Beginning tomorrow morning every single one of us is going to sell Ideas! …What we are not clear about is just how to get ideas. So I said maybe you could tell us. – James Web Young (2003)

So, how do I get ideas?

In James Webb Young’s brilliant book, A Technique for Producing Ideas, he argues that coming up with an idea is actually a rather straight-forward process. In fact, the reason why ideas differ so enormously is because it is simply a new combination of old elements and the way we view relationships between them. So, in Young’s view, some will see each piece of fact as a separate bit of knowledge whilst others will see a link in a chain of knowledge with relationships and similarities. For the latter, facts are more like an illustration of a general law applying to a whole series of facts. Therefore, for someone who is quick at spotting patterns and relationships several ideas will be produced.

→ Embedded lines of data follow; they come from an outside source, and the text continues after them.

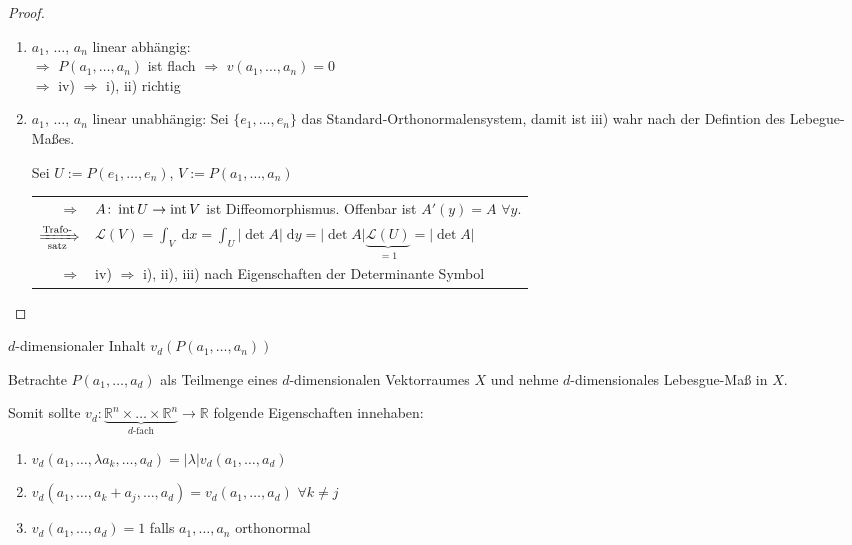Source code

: \begin{proof}\hspace*{0pt}
	\NoEndMark
	\vspace*{-0.8\baselineskip}
	\begin{enumerate}[label={\alph*)}]
		\item $a_1$, $\dotsc$, $a_n$ linear abhängig:\\
		\hspace*{0.5em}$\Rightarrow$ $P(a_1,\dotsc, a_n)$ ist flach $\Rightarrow$ $v(a_1,\dotsc, a_n) = 0$ \\
		\hspace*{0.5em}$\Rightarrow$ iv) $\Rightarrow$ i), ii) richtig
		\item $a_1$, $\dotsc$, $a_n$ linear unabhängig: Sei $\{e_1,\dotsc, e_n\}$ das Standard-Orthonormalensystem, damit ist iii) wahr nach der Defintion des Lebegue-Maßes.
		
		Sei $U := P(e_1,\dotsc, e_n)$, $V:= P(a_1,\dotsc, a_n)$ \\\begin{tabularx}{\linewidth}{r@{$\;\;$}X}
		$\Rightarrow$& $A\colon \operatorname{int} U\to \operatorname{int} V$ ist Diffeomorphismus. Offenbar ist $A'(y) = A$ $\forall y$. \\
		$\xRightarrow[\text{satz}]{\text{Trafo-}}$ & $\displaystyle \mathcal{L}(V) = \int_V \;\mathrm{d}x = \int_U \vert \det A \vert \;\mathrm{d}y = \vert \det A\vert \underbrace{\mathcal{L}(U)}_{=1} = \vert \det A\vert$ \\
		$\Rightarrow$ & iv) $\Rightarrow$ i), ii), iii) nach Eigenschaften der Determinante \hfill \csname\InTheoType Symbol\endcsname
		\end{tabularx}
	\end{enumerate}
\end{proof}

\begin{underlinedenvironment}[Ziel]
	$d$-dimensionaler Inhalt $v_d(P(a_1,\dotsc,a_n))$
\end{underlinedenvironment}
\begin{underlinedenvironment}[Idee]
	Betrachte $P(a_1,\dotsc,a_d)$ als Teilmenge eines $d$-dimensionalen Vektorraumes $X$ und nehme $d$-dimensionales Lebesgue-Maß in $X$.
	
	Somit sollte $v_d\colon\underbrace{\mathbb{R}^n\times \dotsc\times\mathbb{R}^n}_{\text{$d$-fach}}\to\mathbb{R}$ folgende Eigenschaften innehaben:\begin{enumerate}[label={(V\arabic*)}]
		\item $v_d(a_1,\dotsc,\lambda a_k,\dotsc,a_d) = \vert\lambda\vert v_d(a_1,\dotsc,a_d)$
		\item $v_d(a_1,\dotsc, a_k+a_j,\dotsc,a_d) = v_d(a_1,\dotsc, a_d)$ $\forall k\neq j$
		\item $v_d(a_1,\dotsc,a_d) = 1$ falls $a_1,\dotsc,a_n$ orthonormal
	\end{enumerate}
\end{underlinedenvironment}

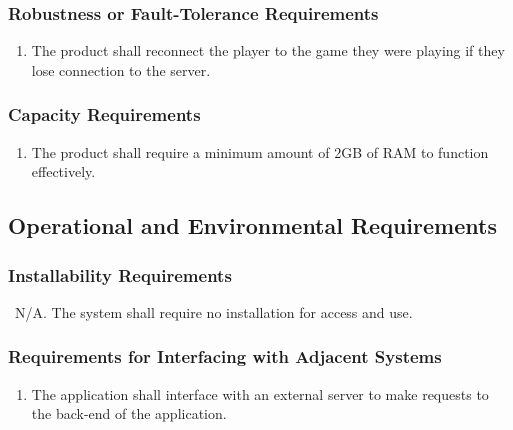 \documentclass[]{article}
\begin{document}
\subsubsection{Robustness or Fault-Tolerance Requirements}
\label{ssub:robustness_or_fault_tolerance_requirements}
\begin{enumerate}[{PR}1., leftmargin=2\parindent, resume]
	\item The product shall reconnect the player to the game they were playing if they lose connection to the server.
\end{enumerate}

\subsubsection{Capacity Requirements}
\label{ssub:capacity_requirements}
\begin{enumerate}[{PR}1., leftmargin=2\parindent, resume]
	\item The product shall require a minimum amount of 2GB of RAM to function effectively.
\end{enumerate}

\subsection{Operational and Environmental Requirements}
\label{sub:operational_and_environmental_requirements}

\subsubsection{Installability Requirements}
\label{ssub:installability_requirements}
\ N/A. The system shall require no installation for access and use.

\subsubsection{Requirements for Interfacing with Adjacent Systems}
\label{ssub:interfacing_adjacent_systems_requirements}
\begin{enumerate}[{OE}1., leftmargin=2\parindent]
    \item The application shall interface with an external server to make requests to the back-end of the application.
\end{enumerate}
\end{document}
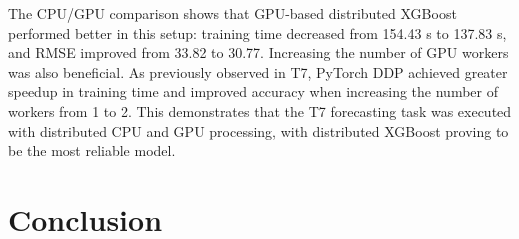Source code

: \documentclass[fleqn,moreauthors,9pt]{ds_report}
\begin{document}
\begin{table}[h]
\centering
\caption{Distributed CPU/GPU and scalability results for T10.}
\label{tab:t10distributed}
\scriptsize
{}
\end{table}

The CPU/GPU comparison shows that GPU-based distributed XGBoost performed better in this setup: training time decreased from 154.43 s to 137.83 s, and RMSE improved from 33.82 to 30.77. Increasing the number of GPU workers was also beneficial. As previously observed in T7, PyTorch DDP achieved greater speedup in training time and improved accuracy when increasing the number of workers from 1 to 2. This demonstrates that the T7 forecasting task was executed with distributed CPU and GPU processing, with distributed XGBoost proving to be the most reliable model.


\section*{Conclusion}
\end{document}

When relationships are seen they in turn lead to the extraction of a more general principle which, when understood, suggests the way to a new combination – the new idea. This process can of course be cultivated as Young states:

The production of ideas is as definite a process as the production of Fords; that the production of ideas, too, runs on an assembly line; that in this production the mind follows an operative technique which can be learned and controlled; and that its effective use is just as much a matter of practice in the technique as is the effective use of any tool

5 Steps to Creative Ideas (influences from Young)

Step 1. Gather Material

As with all professions without understanding the key facts you have nothing. If you sit and wait for a revolutionary idea to strike you, think again! Johannes has worked as mentor and Associate Tutor for many years and have helped new teachers who sometimes would start planning their lessons without having done any research into the topic. His advice was always to ensure that subject knowledge was sound before planning begins. Teaching a lesson without understanding the subject content is impossible. Lack of understanding leads to poor teaching (see Musings on Creativity in Teaching Part 1: Knowing Your Knowledge). That said, outstanding teachers not only have specific knowledge of their topic but also a general understanding of their subject which enable them to understand the ‘bigger picture’. We also suggest a third element, namely to have a wider perspective in other subject areas. Outstanding teachers gather anecdotes, information and stories from a range of areas for example architecture, music, business, nature and film etc.  The latter is essential in the creation of ideas. It is the new combination of specific knowledge about a topic coupled with a general understanding and wider perspective about the subject and other areas that will make ideas occur. The task of gathering material is a life-long one , be it an interesting quote, enigmatic photo or recent news story, find ways of cataloguing/storing these snippets of data.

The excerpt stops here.